Since the lines of clothes have narrowed down, new silhouettes are highlighted by the sparkle of geometric-shaped glass jewels. A few such pieces would suffice, although some of the models at the New York showings were strung like Christmas trees.

The fashionable alternative is the large piece of lucite jewelry. The most effective accessories at the Adolfo showing were coin-sized plastic earrings from Tegg Designs.

To return to the transluscent glass ornaments, they are also found on handbag clasps and belts, imitating emeralds, rubies or sapphires, often set in art deco designs of pewter-toned metal.

The key hat shape of the season is the wide-brimmed boater worn straight but slightly back off the forehead. It gives the right balance to the wide-shouldered but otherwise slender silhouette. Not every sailor straw comes in black, white, or natural, however. Many have been dyed red, blue, green, or even lavender.

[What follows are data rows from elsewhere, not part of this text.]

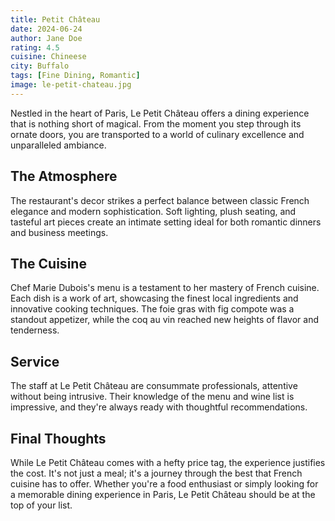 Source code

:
 ```yaml
---
title: Petit Château
date: 2024-06-24
author: Jane Doe
rating: 4.5
cuisine: Chineese
city: Buffalo
tags: [Fine Dining, Romantic]
image: le-petit-chateau.jpg
---
```


Nestled in the heart of Paris, Le Petit Château offers a dining experience that is nothing short of magical. From the moment you step through its ornate doors, you are transported to a world of culinary excellence and unparalleled ambiance.

## The Atmosphere

The restaurant's decor strikes a perfect balance between classic French elegance and modern sophistication. Soft lighting, plush seating, and tasteful art pieces create an intimate setting ideal for both romantic dinners and business meetings.

## The Cuisine

Chef Marie Dubois's menu is a testament to her mastery of French cuisine. Each dish is a work of art, showcasing the finest local ingredients and innovative cooking techniques. The foie gras with fig compote was a standout appetizer, while the coq au vin reached new heights of flavor and tenderness.

## Service

The staff at Le Petit Château are consummate professionals, attentive without being intrusive. Their knowledge of the menu and wine list is impressive, and they're always ready with thoughtful recommendations.

## Final Thoughts

While Le Petit Château comes with a hefty price tag, the experience justifies the cost. It's not just a meal; it's a journey through the best that French cuisine has to offer. Whether you're a food enthusiast or simply looking for a memorable dining experience in Paris, Le Petit Château should be at the top of your list.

Envelope and satchel shapes predominate in handbags, but the capacious feedbag and many-pocketed shoulder bag will be in good supply. Color - possibly matched to a belt - is news in the handbag category. Sumptuous materials, silk rope shoulder straps, and tasseled zippers are features for dressier occasions.

Gloves have been making a comeback, and although wearing them in warm weather may strike some as an unnecessary bother, others will welcome their return.

The latest in gloves is the antithesis of practicality. Fanciful gauntlets with jet beading, filmy organzas with frilled cuffs, and crochet laces dyed in hot colors are some of the offerings.

Those who elect to wear a strapless peplummed dinner dress are advised to follow the lead of Calvin Klein and complete the '50s look by adding elbow-length colored satin gloves. Or was that the '40s? No matter. When the idea flourished, it was a good one. A bare top needs compensating coverage for the polished look that is now considered essential.